## EXERCISE BRIEF
Which lines of the entries below include "href"? List them all.

··· RECORDS PROVIDED ···

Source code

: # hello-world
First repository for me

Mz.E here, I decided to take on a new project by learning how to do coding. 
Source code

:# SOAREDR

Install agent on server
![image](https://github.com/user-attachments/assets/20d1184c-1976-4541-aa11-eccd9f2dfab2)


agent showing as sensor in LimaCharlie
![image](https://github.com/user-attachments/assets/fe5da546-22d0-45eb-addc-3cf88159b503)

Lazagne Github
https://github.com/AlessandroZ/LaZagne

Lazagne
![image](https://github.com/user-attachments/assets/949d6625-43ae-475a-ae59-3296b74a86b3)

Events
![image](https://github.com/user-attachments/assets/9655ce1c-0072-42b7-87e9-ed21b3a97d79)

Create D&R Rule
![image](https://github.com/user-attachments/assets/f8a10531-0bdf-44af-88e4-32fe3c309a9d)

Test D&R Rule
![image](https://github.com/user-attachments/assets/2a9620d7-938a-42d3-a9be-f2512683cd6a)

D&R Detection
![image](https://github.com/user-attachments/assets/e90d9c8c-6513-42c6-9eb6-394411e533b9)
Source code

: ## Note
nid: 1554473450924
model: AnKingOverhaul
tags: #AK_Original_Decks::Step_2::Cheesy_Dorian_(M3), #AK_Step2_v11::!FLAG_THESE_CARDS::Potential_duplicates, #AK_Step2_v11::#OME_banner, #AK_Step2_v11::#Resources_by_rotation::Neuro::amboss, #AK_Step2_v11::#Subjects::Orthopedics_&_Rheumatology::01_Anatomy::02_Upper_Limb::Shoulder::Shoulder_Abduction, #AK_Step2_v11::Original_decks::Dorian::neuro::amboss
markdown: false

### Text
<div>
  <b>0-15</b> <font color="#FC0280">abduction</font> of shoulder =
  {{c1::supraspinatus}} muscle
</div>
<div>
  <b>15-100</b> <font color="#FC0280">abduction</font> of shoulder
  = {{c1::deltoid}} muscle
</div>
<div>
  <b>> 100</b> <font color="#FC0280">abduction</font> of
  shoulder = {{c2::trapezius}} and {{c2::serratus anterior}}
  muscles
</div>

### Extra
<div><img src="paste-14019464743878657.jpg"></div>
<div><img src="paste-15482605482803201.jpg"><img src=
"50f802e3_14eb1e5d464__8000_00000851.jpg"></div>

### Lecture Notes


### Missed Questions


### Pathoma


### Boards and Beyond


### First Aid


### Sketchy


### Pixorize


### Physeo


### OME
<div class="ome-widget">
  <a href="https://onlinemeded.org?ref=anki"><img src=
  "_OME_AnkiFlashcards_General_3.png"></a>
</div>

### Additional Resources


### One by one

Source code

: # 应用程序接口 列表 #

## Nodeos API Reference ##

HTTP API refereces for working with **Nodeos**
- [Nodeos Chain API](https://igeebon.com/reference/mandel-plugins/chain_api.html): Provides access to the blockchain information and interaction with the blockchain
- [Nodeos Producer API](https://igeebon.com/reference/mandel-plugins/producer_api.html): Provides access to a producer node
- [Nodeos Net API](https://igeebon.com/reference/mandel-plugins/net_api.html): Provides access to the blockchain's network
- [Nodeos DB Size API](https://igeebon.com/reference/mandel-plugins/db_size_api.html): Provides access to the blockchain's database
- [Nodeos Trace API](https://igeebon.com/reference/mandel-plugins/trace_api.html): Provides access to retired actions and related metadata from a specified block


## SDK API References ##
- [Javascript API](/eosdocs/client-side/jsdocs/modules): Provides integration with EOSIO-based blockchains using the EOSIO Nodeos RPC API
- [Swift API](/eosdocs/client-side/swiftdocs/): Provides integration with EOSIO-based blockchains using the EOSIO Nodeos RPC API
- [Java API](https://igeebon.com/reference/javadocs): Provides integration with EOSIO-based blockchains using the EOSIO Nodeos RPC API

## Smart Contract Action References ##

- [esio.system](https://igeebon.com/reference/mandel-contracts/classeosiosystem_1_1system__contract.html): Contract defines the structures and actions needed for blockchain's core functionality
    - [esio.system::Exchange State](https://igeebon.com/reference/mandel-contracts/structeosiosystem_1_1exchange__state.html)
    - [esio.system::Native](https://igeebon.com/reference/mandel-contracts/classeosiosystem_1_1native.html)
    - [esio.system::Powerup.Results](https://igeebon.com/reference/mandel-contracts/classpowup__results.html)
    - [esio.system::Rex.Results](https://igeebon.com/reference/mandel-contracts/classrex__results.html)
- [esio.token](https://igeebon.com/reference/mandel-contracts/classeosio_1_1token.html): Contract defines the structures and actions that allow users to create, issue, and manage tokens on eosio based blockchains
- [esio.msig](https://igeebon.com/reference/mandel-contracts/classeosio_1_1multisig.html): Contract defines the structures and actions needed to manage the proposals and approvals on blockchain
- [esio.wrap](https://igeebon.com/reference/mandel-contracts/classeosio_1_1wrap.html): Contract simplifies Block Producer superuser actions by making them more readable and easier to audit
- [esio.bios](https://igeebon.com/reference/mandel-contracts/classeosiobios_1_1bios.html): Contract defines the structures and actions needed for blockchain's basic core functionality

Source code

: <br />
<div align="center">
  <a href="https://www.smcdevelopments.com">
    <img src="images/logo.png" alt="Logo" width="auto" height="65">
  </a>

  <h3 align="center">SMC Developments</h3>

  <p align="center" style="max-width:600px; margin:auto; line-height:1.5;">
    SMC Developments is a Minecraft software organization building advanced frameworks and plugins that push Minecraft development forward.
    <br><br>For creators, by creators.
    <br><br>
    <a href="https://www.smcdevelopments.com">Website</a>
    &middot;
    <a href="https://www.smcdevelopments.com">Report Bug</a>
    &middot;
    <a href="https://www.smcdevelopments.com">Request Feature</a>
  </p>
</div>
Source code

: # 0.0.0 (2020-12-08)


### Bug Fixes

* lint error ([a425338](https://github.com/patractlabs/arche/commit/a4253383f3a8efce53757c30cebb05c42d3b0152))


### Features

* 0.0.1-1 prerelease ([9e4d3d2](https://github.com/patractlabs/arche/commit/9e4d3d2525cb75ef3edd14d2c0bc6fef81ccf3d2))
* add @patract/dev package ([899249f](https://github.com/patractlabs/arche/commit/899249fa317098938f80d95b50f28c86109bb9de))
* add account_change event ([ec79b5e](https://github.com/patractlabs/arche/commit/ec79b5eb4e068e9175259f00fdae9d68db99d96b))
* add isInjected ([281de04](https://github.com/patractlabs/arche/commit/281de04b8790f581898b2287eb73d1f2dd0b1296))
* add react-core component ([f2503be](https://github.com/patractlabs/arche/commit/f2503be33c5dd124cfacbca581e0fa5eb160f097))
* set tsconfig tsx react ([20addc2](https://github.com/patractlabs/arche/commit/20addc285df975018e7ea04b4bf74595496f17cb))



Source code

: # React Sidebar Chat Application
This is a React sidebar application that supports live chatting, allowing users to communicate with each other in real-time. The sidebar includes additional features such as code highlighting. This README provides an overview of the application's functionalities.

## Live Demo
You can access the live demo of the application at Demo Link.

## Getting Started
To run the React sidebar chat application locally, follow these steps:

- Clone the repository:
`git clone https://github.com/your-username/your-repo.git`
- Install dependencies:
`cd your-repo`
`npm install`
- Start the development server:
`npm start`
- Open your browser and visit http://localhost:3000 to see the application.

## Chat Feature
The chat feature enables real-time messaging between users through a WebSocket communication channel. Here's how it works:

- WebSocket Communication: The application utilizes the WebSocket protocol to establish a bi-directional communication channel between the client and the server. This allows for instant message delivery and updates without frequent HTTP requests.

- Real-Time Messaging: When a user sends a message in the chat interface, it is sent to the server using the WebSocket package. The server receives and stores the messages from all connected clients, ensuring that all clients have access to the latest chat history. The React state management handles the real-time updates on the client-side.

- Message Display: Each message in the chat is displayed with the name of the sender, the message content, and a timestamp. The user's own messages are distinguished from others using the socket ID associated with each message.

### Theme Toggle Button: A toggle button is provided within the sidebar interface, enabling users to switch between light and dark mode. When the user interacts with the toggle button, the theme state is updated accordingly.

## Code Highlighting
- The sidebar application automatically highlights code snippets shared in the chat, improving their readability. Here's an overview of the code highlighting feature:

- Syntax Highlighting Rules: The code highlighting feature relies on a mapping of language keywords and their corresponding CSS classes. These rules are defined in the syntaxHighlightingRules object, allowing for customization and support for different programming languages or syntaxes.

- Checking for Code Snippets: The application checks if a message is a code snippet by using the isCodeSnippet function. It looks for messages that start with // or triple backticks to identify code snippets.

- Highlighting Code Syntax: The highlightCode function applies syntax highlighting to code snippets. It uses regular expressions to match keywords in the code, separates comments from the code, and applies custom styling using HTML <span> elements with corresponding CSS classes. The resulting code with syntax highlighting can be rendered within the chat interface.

···

## RESPONSE TO THE EXERCISE
  <a href="https://onlinemeded.org?ref=anki"><img src=
  <a href="https://www.smcdevelopments.com">
    <a href="https://www.smcdevelopments.com">Website</a>
    <a href="https://www.smcdevelopments.com">Report Bug</a>
    <a href="https://www.smcdevelopments.com">Request Feature</a>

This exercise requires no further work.